A number of members of Congress have celebrated this week's passage of the $290 billion farm bill as a great victory for bipartisanship in Washington. If this is what bipartisanship looks like, maybe we should hope for a return to gridlock.

While their constituents are struggling to pay grocery bills, elected representatives in the House and Senate have increased total subsidies for farmers, many of whom are benefiting from rising crop prices. Farm income is expected to reach a record high of $92.3 billion this year, making it difficult to feel sorry for farmers.

Most disappointing was the lack of a complete overhaul of the system that provides income subsidies to well-off farmers. The Bush administration initially took the right stand, proposing to eliminate any subsidy payments for farmers who make more than $200,000 in annual gross income. It later indicated that it could live with a $500,000 limit. However, the bill passed by the House and Senate embraces farm incomes of up to $750,000 and nonfarm income of $500,000 for individuals. Get married, and you can make more than $1.5 million a year in farm income or $1 million in nonfarm income and still receive federal subsidies. "Farmer Wants a Wife," indeed.

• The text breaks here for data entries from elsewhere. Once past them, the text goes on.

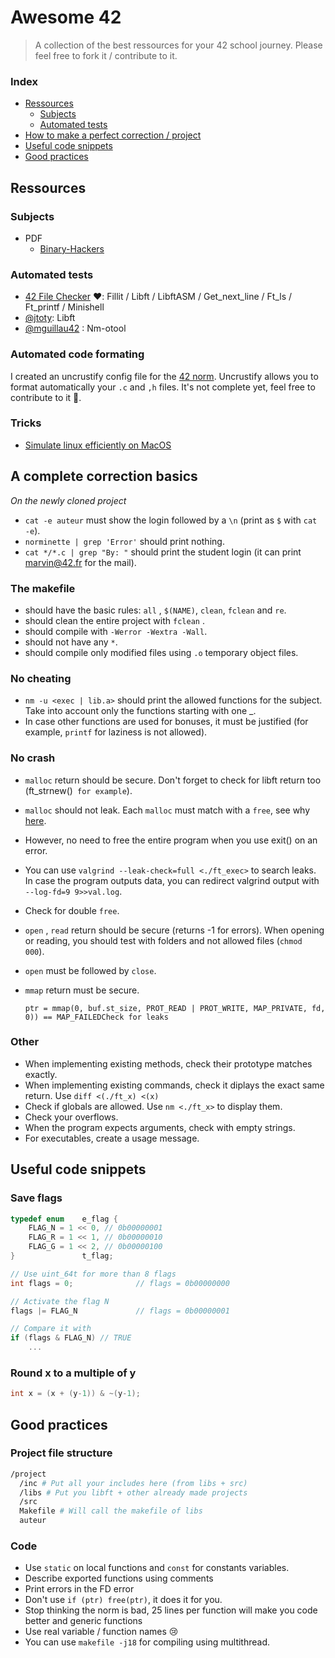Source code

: # Awesome 42

> A collection of the best ressources for your 42 school journey. Please feel free to fork it / contribute to it.

### Index

- [Ressources](#ressources)
  - [Subjects](#subjects)
  - [Automated tests](#automated-tests)
- [How to make a perfect correction / project](#how-to-make-a-perfect-correction-/-project)
- [Useful code snippets](#useful-code-snippets)
- [Good practices](#good-practices)

## Ressources

### Subjects

- PDF
  - [Binary-Hackers](https://github.com/Binary-Hackers/42_Subjects)

### Automated tests

- [42 File Checker](https://github.com/jgigault/42FileChecker) ❤️: Fillit / Libft / LibftASM / Get_next_line / Ft_ls / Ft_printf / Minishell
- [@jtoty](https://github.com/jtoty/Libftest): Libft
- [@mguillau42](https://github.com/mguillau42/unit_test_nm_otool) : Nm-otool

### Automated code formating

I created an uncrustify config file for the [42 norm](./_norm/uncrustify.cfg). Uncrustify allows you to format automatically your `.c` and `,h` files. It's not complete yet, feel free to contribute to it 🙏.

### Tricks

- [Simulate linux efficiently on MacOS](https://github.com/jterrazz/docker-devstation)


## A complete correction basics

*On the newly cloned project*
- `cat -e auteur` must show the login followed by a `\n` (print as `$` with `cat -e`).
- `norminette | grep 'Error'` should print nothing. 
- `cat */*.c | grep "By: "` should print the student login (it can print <marvin@42.fr> for the mail).

### The makefile

- should have the basic rules: `all` , `$(NAME)`, `clean`, `fclean` and `re`.
- should clean the entire project with `fclean` .
- should compile with `-Werror -Wextra -Wall`.
- should not have any `*`.
- should compile only modified files using `.o` temporary object files.

### No cheating

- `nm -u <exec | lib.a>` should print the allowed functions for the subject. Take into account only the functions  starting with one _.
- In case other functions are used for bonuses, it must be justified (for example, `printf` for laziness is not allowed).

### No crash

-  `malloc` return should be secure. Don't forget to check for libft return too (ft_strnew()` for example`).
-  `malloc` should not leak. Each `malloc` must match with a `free`, see why [here](https://stackoverflow.com/questions/32966125/is-it-really-important-to-free-allocated-memory-if-the-programs-just-about-to-e).
  -  However, no need to free the entire program when you use exit() on an error.
  -  You can use `valgrind --leak-check=full <./ft_exec>` to search leaks. In case the program outputs data, you can redirect valgrind output with  `--log-fd=9 9>>val.log`.
- Check for double `free`.
- `open` , `read` return should be secure (returns -1 for errors). When opening or reading, you should test with folders and not allowed files (`chmod 000`).
- `open` must be followed by `close`.
- `mmap` return must be secure.

  ```
  ptr = mmap(0, buf.st_size, PROT_READ | PROT_WRITE, MAP_PRIVATE, fd, 0)) == MAP_FAILEDCheck for leaks
  ```

### Other

- When implementing existing methods, check their prototype matches exactly.
- When implementing existing commands, check it diplays the exact same return. Use `diff <(./ft_x) <(x)`
- Check if globals are allowed. Use `nm <./ft_x>` to display them.
- Check your overflows.
- When the program expects arguments, check with empty strings.
- For executables, create a usage message.

## Useful code snippets

### Save flags

```c
typedef enum	e_flag {
	FLAG_N = 1 << 0, // 0b00000001
	FLAG_R = 1 << 1, // 0b00000010
	FLAG_G = 1 << 2, // 0b00000100
}				t_flag;

// Use uint_64t for more than 8 flags
int flags = 0;              // flags = 0b00000000

// Activate the flag N
flags |= FLAG_N             // flags = 0b00000001

// Compare it with
if (flags & FLAG_N) // TRUE
    ...
```

### Round x to a multiple of y

```c
int x = (x + (y-1)) & ~(y-1);
```

## Good practices

### Project file structure

```bash
/project
  /inc # Put all your includes here (from libs + src)
  /libs # Put you libft + other already made projects
  /src
  Makefile # Will call the makefile of libs
  auteur
```

### Code

- Use `static` on local functions and `const` for constants variables.
- Describe exported functions using comments
- Print errors  in the FD error
- Don't use `if (ptr) free(ptr)`, it does it for you.
- Stop thinking the norm is bad, 25 lines per function will make you code better and generic functions
- Use real variable / function names 😢
- You can use `makefile -j18` for compiling using multithread.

A majority of House Republicans broke from the White House despite the president's veto threat, and the Senate passed the bill Thursday in an 81-15 vote, making an override certain. That a veto-proof majority in both houses supported the bill is testament to the power of the agricultural lobby, especially in an election year. And remember that the five-year bill includes a $10 billion boost for nutrition programs.

The farm bill is that rare piece of legislation that means as much to urban centers as it does to rural areas. Minnesota's interests were largely protected. State farmers would continue to collect about $300 million a year in direct-payment subsidies -- the benefits paid without any regard for crop prices. Crop subsidies, which prop up farmers when prices fall, would continue.

U.S. sugar producers would get some protection from imports, which will be well-received by the state's sugar-beet farmers. The legislation also tries to encourage the move from corn-based to cellulosic ethanol. And the state would benefit from increased funding for school food programs and organic farming.

All of this left several key members of the Minnesota delegation talking about the value of compromise. Republican Sen. Norm Coleman said the bill was important for the state. Democratic Sen. Amy Klobuchar said the payment limits represented a "landmark step'' toward reform. But Republican Rep. Jim Ramstad, who opposed the bill, effectively summed up the missed opportunity: "Congress should not force hard-working taxpayers to subsidize millionaire farmers.'' No, it shouldn't.